Hank’s reverie was shattered. His boorish lunch mate had stopped talking long enough to notice that their lunch had arrived. And the imbecile thought that Hank had been watching the ballgame on the tv on the wall behind him.

“Your face is blood red are you okay?” the man asked. Hank suppressed the urge to reach over and choke him.

“I’m – I’m okay,” he stammered.

“No, you’re not. Maybe I should call someone.”

Hank stood up, shakily. “I just need to splash some cold water on my face, that’s all.”

And he walked towards the restrooms, which took him towards the table where the Goddess was sitting.

If Hank thought a mortal could simply enter the presence of a Goddess and keep walking, Hank obviously hadn’t done enough reading. She looked up as he neared her table. She smiled. Hank felt himself weakening again.

“Keep walking,” he thought, “keep walking.”

“Stop a second,” she said, talking unconcernedly with her mouth half full.

Hank stopped.

She swallowed.

“I’ve got to go pee,” said the Goddess, ” and I need you to sit here for a second and keep this damned fly that has bugging the hell out of me away from my sandwich until I get back.”

She stood. Hank sat.

She walked away, her sweet, curvy rump swaying behind her. When that delicious vision had vanished, he looked down at her plate, where only a fragment of her sandwich remained. This was what she had bid him guard for her?
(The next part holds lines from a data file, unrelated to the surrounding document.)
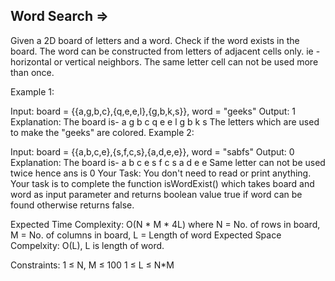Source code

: Word Search  =>
------------


Given a 2D board of letters and a word. Check if the word exists in the board. The word can be constructed from letters of adjacent cells only. ie - horizontal or vertical neighbors. The same letter cell can not be used more than once.

Example 1:

Input: board = {{a,g,b,c},{q,e,e,l},{g,b,k,s}},
word = "geeks"
Output: 1
Explanation: The board is-
a g b c
q e e l
g b k s
The letters which are used to make the
"geeks" are colored.
Example 2:

Input: board = {{a,b,c,e},{s,f,c,s},{a,d,e,e}},
word = "sabfs"
Output: 0
Explanation: The board is-
a b c e
s f c s
a d e e
Same letter can not be used twice hence ans is 0
Your Task:
You don't need to read or print anything. Your task is to complete the function isWordExist() which takes board and word as input parameter and returns boolean value true if word can be found otherwise returns false.

Expected Time Complexity: O(N * M * 4L) where N = No. of rows in board, M = No. of columns in board, L = Length of word
Expected Space Compelxity: O(L), L is length of word.

Constraints:
1 ≤ N, M ≤ 100
1 ≤ L ≤ N*M
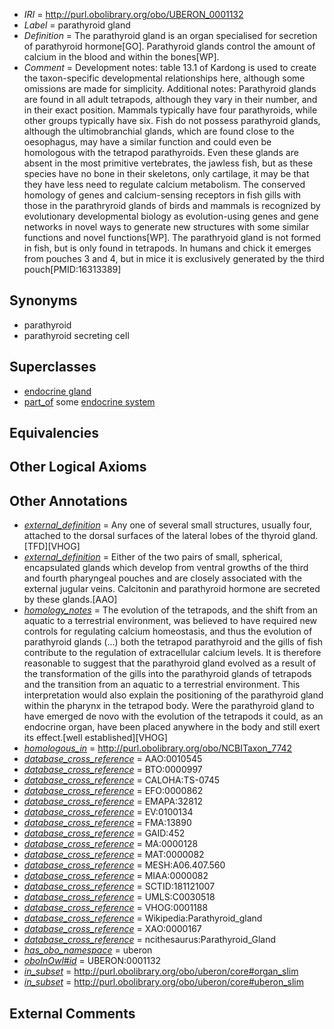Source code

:  * *IRI* = http://purl.obolibrary.org/obo/UBERON_0001132
 * *Label* = parathyroid gland
 * *Definition* = The parathyroid gland is an organ specialised for secretion of parathyroid hormone[GO]. Parathyroid glands control the amount of calcium in the blood and within the bones[WP].
 * *Comment* = Development notes: table 13.1 of Kardong is used to create the taxon-specific developmental relationships here, although some omissions are made for simplicity. Additional notes: Parathyroid glands are found in all adult tetrapods, although they vary in their number, and in their exact position. Mammals typically have four parathyroids, while other groups typically have six. Fish do not possess parathyroid glands, although the ultimobranchial glands, which are found close to the oesophagus, may have a similar function and could even be homologous with the tetrapod parathyroids. Even these glands are absent in the most primitive vertebrates, the jawless fish, but as these species have no bone in their skeletons, only cartilage, it may be that they have less need to regulate calcium metabolism. The conserved homology of genes and calcium-sensing receptors in fish gills with those in the parathryroid glands of birds and mammals is recognized by evolutionary developmental biology as evolution-using genes and gene networks in novel ways to generate new structures with some similar functions and novel functions[WP]. The parathryoid gland is not formed in fish, but is only found in tetrapods. In humans and chick it emerges from pouches 3 and 4, but in mice it is exclusively generated by the third pouch[PMID:16313389]

## Synonyms

 * parathyroid
 * parathyroid secreting cell

## Superclasses

 * [endocrine gland](../../UBERON/68/UBERON_0002368.md)
 * [part_of](../../BFO/50/BFO_0000050.md) some [endocrine system](../../UBERON/49/UBERON_0000949.md)

## Equivalencies


## Other Logical Axioms


## Other Annotations

 * *[external_definition](../../UBPROP/01/UBPROP_0000001.md)* = Any one of several small structures, usually four, attached to the dorsal surfaces of the lateral lobes of the thyroid gland. [TFD][VHOG]
 * *[external_definition](../../UBPROP/01/UBPROP_0000001.md)* = Either of the two pairs of small, spherical, encapsulated glands which develop from ventral growths of the third and fourth pharyngeal pouches and are closely associated with the external jugular veins. Calcitonin and parathyroid hormone are secreted by these glands.[AAO]
 * *[homology_notes](../../UBPROP/03/UBPROP_0000003.md)* = The evolution of the tetrapods, and the shift from an aquatic to a terrestrial environment, was believed to have required new controls for regulating calcium homeostasis, and thus the evolution of parathyroid glands (...) both the tetrapod parathyroid and the gills of fish contribute to the regulation of extracellular calcium levels. It is therefore reasonable to suggest that the parathyroid gland evolved as a result of the transformation of the gills into the parathyroid glands of tetrapods and the transition from an aquatic to a terrestrial environment. This interpretation would also explain the positioning of the parathyroid gland within the pharynx in the tetrapod body. Were the parathyroid gland to have emerged de novo with the evolution of the tetrapods it could, as an endocrine organ, have been placed anywhere in the body and still exert its effect.[well established][VHOG]
 * *[homologous_in](../../core#homologous/in/core#homologous_in.md)* = http://purl.obolibrary.org/obo/NCBITaxon_7742
 * *[database_cross_reference](../../ef/oboInOwl#hasDbXref.md)* = AAO:0010545
 * *[database_cross_reference](../../ef/oboInOwl#hasDbXref.md)* = BTO:0000997
 * *[database_cross_reference](../../ef/oboInOwl#hasDbXref.md)* = CALOHA:TS-0745
 * *[database_cross_reference](../../ef/oboInOwl#hasDbXref.md)* = EFO:0000862
 * *[database_cross_reference](../../ef/oboInOwl#hasDbXref.md)* = EMAPA:32812
 * *[database_cross_reference](../../ef/oboInOwl#hasDbXref.md)* = EV:0100134
 * *[database_cross_reference](../../ef/oboInOwl#hasDbXref.md)* = FMA:13890
 * *[database_cross_reference](../../ef/oboInOwl#hasDbXref.md)* = GAID:452
 * *[database_cross_reference](../../ef/oboInOwl#hasDbXref.md)* = MA:0000128
 * *[database_cross_reference](../../ef/oboInOwl#hasDbXref.md)* = MAT:0000082
 * *[database_cross_reference](../../ef/oboInOwl#hasDbXref.md)* = MESH:A06.407.560
 * *[database_cross_reference](../../ef/oboInOwl#hasDbXref.md)* = MIAA:0000082
 * *[database_cross_reference](../../ef/oboInOwl#hasDbXref.md)* = SCTID:181121007
 * *[database_cross_reference](../../ef/oboInOwl#hasDbXref.md)* = UMLS:C0030518
 * *[database_cross_reference](../../ef/oboInOwl#hasDbXref.md)* = VHOG:0001188
 * *[database_cross_reference](../../ef/oboInOwl#hasDbXref.md)* = Wikipedia:Parathyroid_gland
 * *[database_cross_reference](../../ef/oboInOwl#hasDbXref.md)* = XAO:0000167
 * *[database_cross_reference](../../ef/oboInOwl#hasDbXref.md)* = ncithesaurus:Parathyroid_Gland
 * *[has_obo_namespace](../../ce/oboInOwl#hasOBONamespace.md)* = uberon
 * *[oboInOwl#id](../../id/oboInOwl#id.md)* = UBERON:0001132
 * *[in_subset](../../et/oboInOwl#inSubset.md)* = http://purl.obolibrary.org/obo/uberon/core#organ_slim
 * *[in_subset](../../et/oboInOwl#inSubset.md)* = http://purl.obolibrary.org/obo/uberon/core#uberon_slim

## External Comments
Besides the crumbs, one olive lay alone, snipped in half by her teeth. Hank felt a sudden urge to eat it, to taste what she had tasted.

“So you’re the chosen one.”

Hank jumped.

It was the waiter.

“What?” he asked, feeling confused.

“She comes in here all the time. Picks out someone. Leaves him with her bill.”

“She just went to pe – to use the restroom,” Hank stammered, feeling suddenly very stupid.

“Sorry, buddy, but if that’s what you think, you’ll be here a while,” said the waiter. “But you see, we’re in a bind. We can’t press charges — ”

“Don’t worry about that – I’ll pay the bill,” Hank said.

“You guys always do,” said the waiter. “We can’t press charges against her until somebody complains. Nobody ever does.”

“Life’s weird that way, I guess,” said Hank, savoring in his mind again the sight of that beautiful woman and of that sandwich so casually and openly being torn to bits in her mouth and of her smile – the confident smile of a hunter who had chosen and captured her prey with unerring skill.

He popped the olive into his mouth and contemplated the frantic activity of his immune system as it mobilized against whatever microorganisms she had left behind there.

He paid her bill, and his bill and said goodbye to his colleague and went back to work whistling.